(Plain-text document sources)
▼
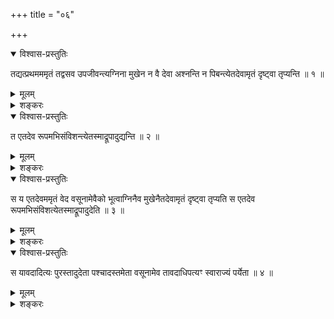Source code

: +++
title = "०६"

+++

<details open><summary>विश्वास-प्रस्तुतिः</summary>

तद्यत्प्रथमममृतं तद्वसव उपजीवन्त्यग्निना मुखेन न वै देवा अश्नन्ति न
पिबन्त्येतदेवामृतं दृष्ट्वा तृप्यन्ति ॥ १ ॥
</details>

<details><summary>मूलम्</summary>

तद्यत्प्रथमममृतं तद्वसव उपजीवन्त्यग्निना मुखेन न वै देवा अश्नन्ति न
पिबन्त्येतदेवामृतं दृष्ट्वा तृप्यन्ति ॥ १ ॥
</details>

<details><summary>शङ्करः</summary>

तत् तत्र यत्प्रथमममृतं रोहितरूपलक्षणं तद्वसवः प्रातःसवनेशाना उपजीवन्ति
अग्निना मुखेन अग्निना प्रधानभूतेन, अग्निप्रधानाः सन्त
उपजीवन्तीत्यर्थः । ‘अन्नाद्यं रसोऽजायत’
(छा. उ. ३ । १ । ३) (छा. उ. ३ । २ । २) (छा. उ. ३ । ३ । २) (छा. उ. ३ ।
४ । २) (छा. उ. ३ । ५ । २) इति वचनात् कबलग्राहमश्नन्तीति प्राप्तम् ,
तत्प्रतिषिध्यते — न वै देवा अश्नन्ति न पिबन्तीति । कथं तर्हि
उपजीवन्तीति, उच्यते — एतदेव हि यथोक्तममृतं रोहितं रूपं दृष्ट्वा
उपलभ्य सर्वकरणैरनुभूय तृप्यन्ति, दृशेः
सर्वकरणद्वारोपलब्ध्यर्थत्वात् ।
ननु रोहितं रूपं दृष्ट्वेत्युक्तम् ; कथमन्येन्द्रियविषयत्वं रूपस्येति ;
न, यशआदीनां श्रोत्रादिगंयत्वात् । श्रोत्रग्राह्यं यशः । तेजोरूपं
चाक्षुषम् । इन्द्रियं विषयग्रहणकार्यानुमेयं करणसामर्थ्यम् ।
वीर्यं बलं देहगत उत्साहः प्राणवत्ता । अन्नाद्यं प्रत्यहमुपजीव्यमानं
शरीरस्थितिकरं यद्भवति । रसो ह्येवमात्मकः सर्वः । यं दृष्ट्वा
तृप्यन्ति सर्वे । देवा दृष्ट्वा तृप्यन्तीति एतत्सर्वं
स्वकरणैरनुभूय तृप्यन्तीत्यर्थः । आदित्यसंश्रयाः सन्तो
वैगन्ध्यादिदेहकरणदोषरहिताश्च ॥
</details>

<details open><summary>विश्वास-प्रस्तुतिः</summary>

त एतदेव रूपमभिसंविशन्त्येतस्माद्रूपादुद्यन्ति ॥ २ ॥
</details>

<details><summary>मूलम्</summary>

त एतदेव रूपमभिसंविशन्त्येतस्माद्रूपादुद्यन्ति ॥ २ ॥
</details>

<details><summary>शङ्करः</summary>

किं ते निरुद्यमा अमृतमुपजीवन्ति ? न ; कथं तर्हि, एतदेव रूपम् अभिलक्ष्य
अधुना भोगावसरो नास्माकमिति बुद्ध्वा अभिसंविशन्ति उदासते । यदा वै
तस्यामृतस्य भोगावसरो भवेत् ,
तदैतस्मादमृतादमृतभोगनिमित्तमित्यर्थः
; एतस्माद्रूपात् उद्यन्ति उत्साहवन्तो भवन्तीत्यर्थः । न हि
अनुत्साहवतामननुतिष्ठतामलसानां
भोगप्राप्तिर्लोके दृष्टा ॥
</details>

<details open><summary>विश्वास-प्रस्तुतिः</summary>

स य एतदेवममृतं वेद वसूनामेवैको भूत्वाग्निनैव मुखेनैतदेवामृतं दृष्ट्वा
तृप्यति स एतदेव रूपमभिसंविशत्येतस्माद्रूपादुदेति ॥ ३ ॥
</details>

<details><summary>मूलम्</summary>

स य एतदेवममृतं वेद वसूनामेवैको भूत्वाग्निनैव मुखेनैतदेवामृतं दृष्ट्वा
तृप्यति स एतदेव रूपमभिसंविशत्येतस्माद्रूपादुदेति ॥ ३ ॥
</details>

<details><summary>शङ्करः</summary>

स यः कश्चित् एतदेवं यथोदितम् ऋङ्मधुकरतापरससङ्क्षरणम्
ऋग्वेदविहितकर्मपुष्पात् तस्य च
आदित्यसंश्रयणं रोहितरूपत्वं च अमृतस्य प्राचीदिग्गतरश्मिनाडीसंस्थतां
वसुदेवभोग्यतां तद्विदश्च वसुभिः सहैकतां गत्वा अग्निना मुखेनोपजीवनं
दर्शनमात्रेण तृप्तिं च स्वभोगावसरे उद्यमनं तत्कालापाये च संवेशनं
वेद, सोऽपि वसुवत् सर्वं तथैवानुभवति ॥
</details>

<details open><summary>विश्वास-प्रस्तुतिः</summary>

स यावदादित्यः पुरस्तादुदेता पश्चादस्तमेता वसूनामेव तावदाधिपत्यꣳ
स्वाराज्यं पर्येता ॥ ४ ॥
</details>

<details><summary>मूलम्</summary>

स यावदादित्यः पुरस्तादुदेता पश्चादस्तमेता वसूनामेव तावदाधिपत्यꣳ
स्वाराज्यं पर्येता ॥ ४ ॥
</details>

<details><summary>शङ्करः</summary>

कियन्तं कालं विद्वांस्तदमृतमुपजीवतीति, उच्यते — स विद्वान् यावदादित्यः
पुरस्तात् प्राच्यां दिशि उदेता पश्चात् प्रतीच्याम् अस्तमेता,
तावद्वसूनां भोगकालः तावन्तमेव कालं वसूनामाधिपत्यं
स्वाराज्यं पर्येता परितो गन्ता भवतीत्यर्थः । न यथा
चन्द्रमण्डलस्थः केवलकर्मी परतन्त्रो देवानामन्नभूतः ; किं
तर्हि, अयम् आधिपत्यं स्वाराज्यं स्वराड्भावं च अधिगच्छति ॥

इति षष्ठखण्डभाष्यम् ॥
</details>

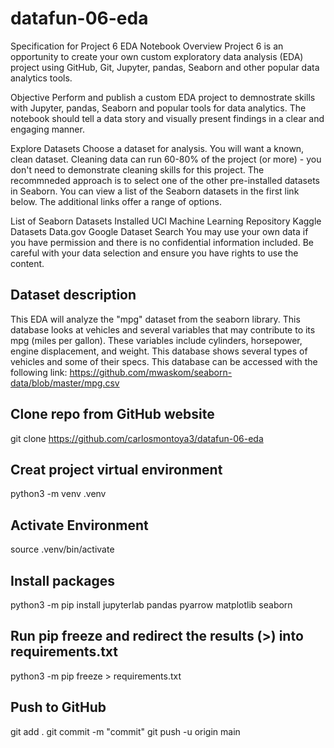 # datafun-06-eda

Specification for Project 6 EDA Notebook
Overview
Project 6 is an opportunity to create your own custom exploratory data analysis (EDA) project using GitHub, Git, Jupyter, pandas, Seaborn and other popular data analytics tools.

Objective
Perform and publish a custom EDA project to demnostrate skills with Jupyter, pandas, Seaborn and popular tools for data analytics. The notebook should tell a data story and visually present findings in a clear and engaging manner.

Explore Datasets
Choose a dataset for analysis. You will want a known, clean dataset. Cleaning data can run 60-80% of the project (or more) - you don't need to demonstrate cleaning skills for this project.
The recommneded approach is to select one of the other pre-installed datasets in Seaborn. You can view a list of the Seaborn datasets in the first link below. The additional links offer a range of options.

List of Seaborn Datasets Installed
UCI Machine Learning Repository
Kaggle Datasets
Data.gov
Google Dataset Search
You may use your own data if you have permission and there is no confidential information included. Be careful with your data selection and ensure you have rights to use the content.

## Dataset description
This EDA will analyze the "mpg" dataset from the seaborn library. This database looks at vehicles and several variables that may contribute to its mpg (miles per gallon). These variables include cylinders, horsepower, engine displacement, and weight. This database shows several types of vehicles and some of their specs.
This database can be accessed with the following link:
https://github.com/mwaskom/seaborn-data/blob/master/mpg.csv 


## Clone repo from GitHub website
git clone https://github.com/carlosmontoya3/datafun-06-eda

## Creat project virtual environment
python3 -m venv .venv

## Activate Environment
source .venv/bin/activate

## Install packages
python3 -m pip install jupyterlab pandas pyarrow matplotlib seaborn


## Run pip freeze and redirect the results (>) into requirements.txt
python3 -m pip freeze > requirements.txt

## Push to GitHub
git add .
git commit -m "commit"
git push -u origin main
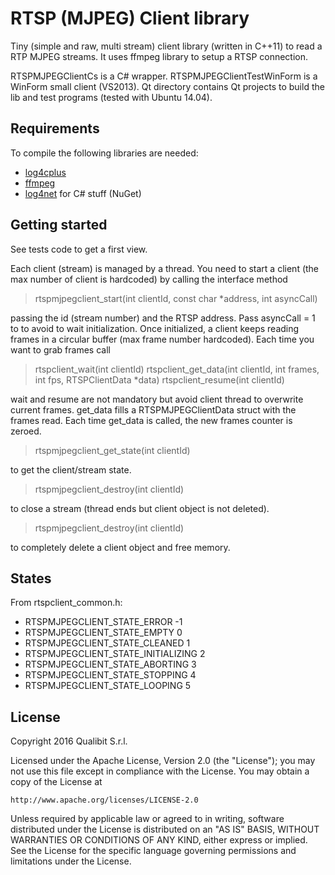 RTSP (MJPEG) Client library 
===========================
Tiny (simple and raw, multi stream) client library (written in C++11) to read a
RTP MJPEG streams. It uses ffmpeg library to setup a RTSP connection.

RTSPMJPEGClientCs is a C# wrapper.
RTSPMJPEGClientTestWinForm is a WinForm small client (VS2013).
Qt directory contains Qt projects to build the lib and test programs (tested
with Ubuntu 14.04).

Requirements
------------
To compile the following libraries are needed:

 * [log4cplus](https://github.com/log4cplus/log4cplus)
 * [ffmpeg](https://www.ffmpeg.org/)
 * [log4net](https://logging.apache.org/log4net/) for C# stuff (NuGet)

Getting started
---------------
See tests code to get a first view.

Each client (stream) is managed by a thread. You need to start a client (the
max number of client is hardcoded) by calling the interface method

> rtspmjpegclient_start(int clientId, const char *address, int asyncCall)

passing the id (stream number) and the RTSP address. Pass asyncCall = 1 to
to avoid to wait initialization.
Once initialized, a client keeps reading frames in a circular buffer (max
frame number hardcoded). Each time you want to grab frames call

> rtspclient_wait(int clientId)
> rtspclient_get_data(int clientId, int frames, int fps, RTSPClientData *data)
> rtspclient_resume(int clientId)

wait and resume are not mandatory but avoid client thread to overwrite current
frames. get_data fills a RTSPMJPEGClientData struct with the frames read. Each
time get_data is called, the new frames counter is zeroed.

> rtspmjpegclient_get_state(int clientId)

to get the client/stream state.

> rtspmjpegclient_destroy(int clientId)

to close a stream (thread ends but client object is not deleted).

> rtspmjpegclient_destroy(int clientId)

to completely delete a client object and free memory.

States
------
From rtspclient_common.h:

 * RTSPMJPEGCLIENT_STATE_ERROR -1
 * RTSPMJPEGCLIENT_STATE_EMPTY 0
 * RTSPMJPEGCLIENT_STATE_CLEANED 1
 * RTSPMJPEGCLIENT_STATE_INITIALIZING 2
 * RTSPMJPEGCLIENT_STATE_ABORTING 3
 * RTSPMJPEGCLIENT_STATE_STOPPING 4
 * RTSPMJPEGCLIENT_STATE_LOOPING 5

License
-------
Copyright 2016 Qualibit S.r.l.

Licensed under the Apache License, Version 2.0 (the "License");
you may not use this file except in compliance with the License.
You may obtain a copy of the License at

    http://www.apache.org/licenses/LICENSE-2.0

Unless required by applicable law or agreed to in writing, software
distributed under the License is distributed on an "AS IS" BASIS,
WITHOUT WARRANTIES OR CONDITIONS OF ANY KIND, either express or implied.
See the License for the specific language governing permissions and
limitations under the License.
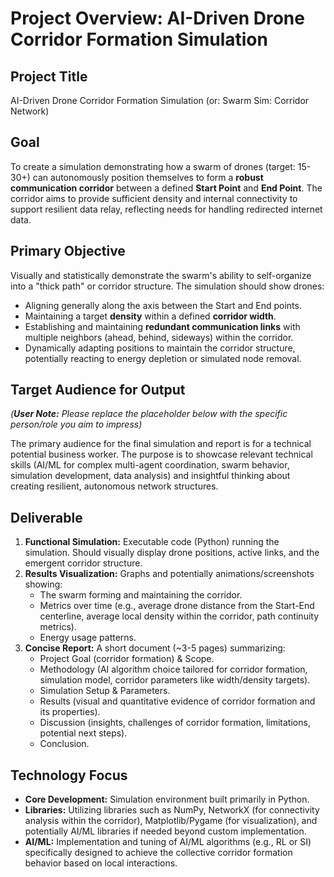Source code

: # Project Overview: AI-Driven Drone Corridor Formation Simulation

## Project Title
AI-Driven Drone Corridor Formation Simulation (or: Swarm Sim: Corridor Network)

## Goal
To create a simulation demonstrating how a swarm of drones (target: 15-30+) can autonomously position themselves to form a **robust communication corridor** between a defined **Start Point** and **End Point**. The corridor aims to provide sufficient density and internal connectivity to support resilient data relay, reflecting needs for handling redirected internet data.

## Primary Objective
Visually and statistically demonstrate the swarm's ability to self-organize into a "thick path" or corridor structure. The simulation should show drones:
*   Aligning generally along the axis between the Start and End points.
*   Maintaining a target **density** within a defined **corridor width**.
*   Establishing and maintaining **redundant communication links** with multiple neighbors (ahead, behind, sideways) within the corridor.
*   Dynamically adapting positions to maintain the corridor structure, potentially reacting to energy depletion or simulated node removal.

## Target Audience for Output
*(**User Note:** Please replace the placeholder below with the specific person/role you aim to impress)*

The primary audience for the final simulation and report is for a technical potential business worker. The purpose is to showcase relevant technical skills (AI/ML for complex multi-agent coordination, swarm behavior, simulation development, data analysis) and insightful thinking about creating resilient, autonomous network structures.

## Deliverable
1.  **Functional Simulation:** Executable code (Python) running the simulation. Should visually display drone positions, active links, and the emergent corridor structure.
2.  **Results Visualization:** Graphs and potentially animations/screenshots showing:
    *   The swarm forming and maintaining the corridor.
    *   Metrics over time (e.g., average drone distance from the Start-End centerline, average local density within the corridor, path continuity metrics).
    *   Energy usage patterns.
3.  **Concise Report:** A short document (~3-5 pages) summarizing:
    *   Project Goal (corridor formation) & Scope.
    *   Methodology (AI algorithm choice tailored for corridor formation, simulation model, corridor parameters like width/density targets).
    *   Simulation Setup & Parameters.
    *   Results (visual and quantitative evidence of corridor formation and its properties).
    *   Discussion (insights, challenges of corridor formation, limitations, potential next steps).
    *   Conclusion.

## Technology Focus
*   **Core Development:** Simulation environment built primarily in Python.
*   **Libraries:** Utilizing libraries such as NumPy, NetworkX (for connectivity analysis within the corridor), Matplotlib/Pygame (for visualization), and potentially AI/ML libraries if needed beyond custom implementation.
*   **AI/ML:** Implementation and tuning of AI/ML algorithms (e.g., RL or SI) specifically designed to achieve the collective corridor formation behavior based on local interactions.
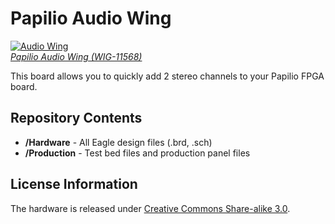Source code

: Papilio Audio Wing
==================
[![Audio Wing](https://dlnmh9ip6v2uc.cloudfront.net/images/products/1/1/5/6/8/11568-01_medium.jpg)  
*Papilio Audio Wing (WIG-11568)*](https://www.sparkfun.com/products/11568)

This board allows you to quickly add 2 stereo channels to your Papilio FPGA board. 

Repository Contents
-------------------
* **/Hardware** - All Eagle design files (.brd, .sch)
* **/Production** - Test bed files and production panel files

License Information
-------------------
The hardware is released under [Creative Commons Share-alike 3.0](http://creativecommons.org/licenses/by-sa/3.0/).  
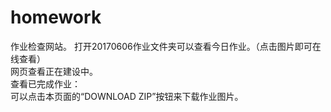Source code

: ﻿# homework
作业检查网站。
打开20170606作业文件夹可以查看今日作业。（点击图片即可在线查看）  
网页查看正在建设中。    
查看已完成作业：  
可以点击本页面的“DOWNLOAD ZIP”按钮来下载作业图片。  

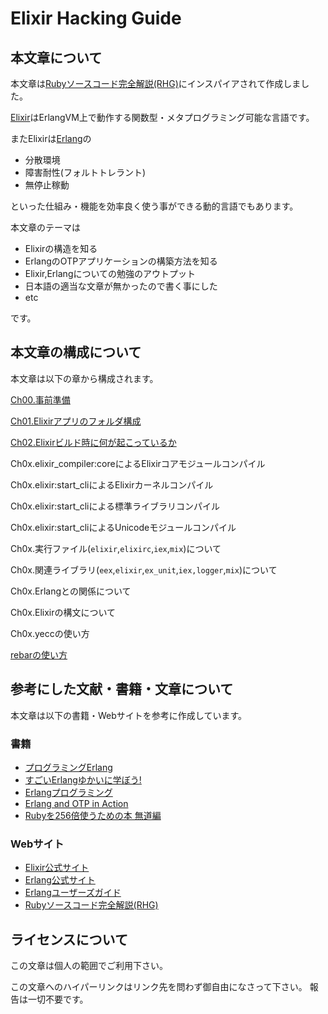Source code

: Elixir Hacking Guide
====================

本文章について
--------------

本文章は[Rubyソースコード完全解説(RHG)](http://i.loveruby.net/ja/rhg/book/)にインスパイアされて作成しました。

[Elixir](http://elixir-lang.org/)はErlangVM上で動作する関数型・メタプログラミング可能な言語です。

またElixirは[Erlang](http://www.erlang.org/)の

- 分散環境
- 障害耐性(フォルトトレラント)
- 無停止稼動

といった仕組み・機能を効率良く使う事ができる動的言語でもあります。

本文章のテーマは

- Elixirの構造を知る
- ErlangのOTPアプリケーションの構築方法を知る
- Elixir,Erlangについての勉強のアウトプット
- 日本語の適当な文章が無かったので書く事にした
- etc

です。

本文章の構成について
--------------------

本文章は以下の章から構成されます。

[Ch00.事前準備](./ch00.md)

[Ch01.Elixirアプリのフォルダ構成](./ch01.md)

[Ch02.Elixirビルド時に何が起こっているか](./ch02.md)

Ch0x.elixir_compiler:coreによるElixirコアモジュールコンパイル

Ch0x.elixir:start_cliによるElixirカーネルコンパイル

Ch0x.elixir:start_cliによる標準ライブラリコンパイル

Ch0x.elixir:start_cliによるUnicodeモジュールコンパイル

Ch0x.実行ファイル(`elixir`,`elixirc`,`iex`,`mix`)について

Ch0x.関連ライブラリ(`eex`,`elixir`,`ex_unit`,`iex,logger`,`mix`)について

Ch0x.Erlangとの関係について

Ch0x.Elixirの構文について

Ch0x.yeccの使い方

[rebarの使い方](./apdA.md)

参考にした文献・書籍・文章について
----------------------------------

本文章は以下の書籍・Webサイトを参考に作成しています。

### 書籍

- [プログラミングErlang](http://www.amazon.co.jp/プログラミングErlang-Joe-Armstrong/dp/4274067149/)
- [すごいErlangゆかいに学ぼう!](http://www.amazon.co.jp/すごいErlangゆかいに学ぼう-Fred-Hebert/dp/4274069125)
- [Erlangプログラミング](http://www.amazon.co.jp/Erlangプログラミング-Francesco-Cesarini/dp/4873114659/)
- [Erlang and OTP in Action](http://www.amazon.co.jp/Erlang-OTP-Action-Martin-Logan/dp/1933988789/)
- [Rubyを256倍使うための本 無道編](http://www.amazon.co.jp/Rubyを256倍使うための本-無道編-青木-峰郎/dp/4756137091)

### Webサイト

- [Elixir公式サイト](http://elixir-lang.org/)
- [Erlang公式サイト](http://www.erlang.org/)
- [Erlangユーザーズガイド](http://erlang.shibu.jp/)
- [Rubyソースコード完全解説(RHG)](http://i.loveruby.net/ja/rhg/book/)

ライセンスについて
------------------

この文章は個人の範囲でご利用下さい。

この文章へのハイパーリンクはリンク先を問わず御自由になさって下さい。 報告は一切不要です。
▲
▶ What you have to do: Out of the data above, give again only the lines starting at the one holding "Explore Datasets" and ending at the one holding "## Dataset description", unchanged.

▶ Result below:
Explore Datasets
Choose a dataset for analysis. You will want a known, clean dataset. Cleaning data can run 60-80% of the project (or more) - you don't need to demonstrate cleaning skills for this project.
The recommneded approach is to select one of the other pre-installed datasets in Seaborn. You can view a list of the Seaborn datasets in the first link below. The additional links offer a range of options.

List of Seaborn Datasets Installed
UCI Machine Learning Repository
Kaggle Datasets
Data.gov
Google Dataset Search
You may use your own data if you have permission and there is no confidential information included. Be careful with your data selection and ensure you have rights to use the content.

## Dataset description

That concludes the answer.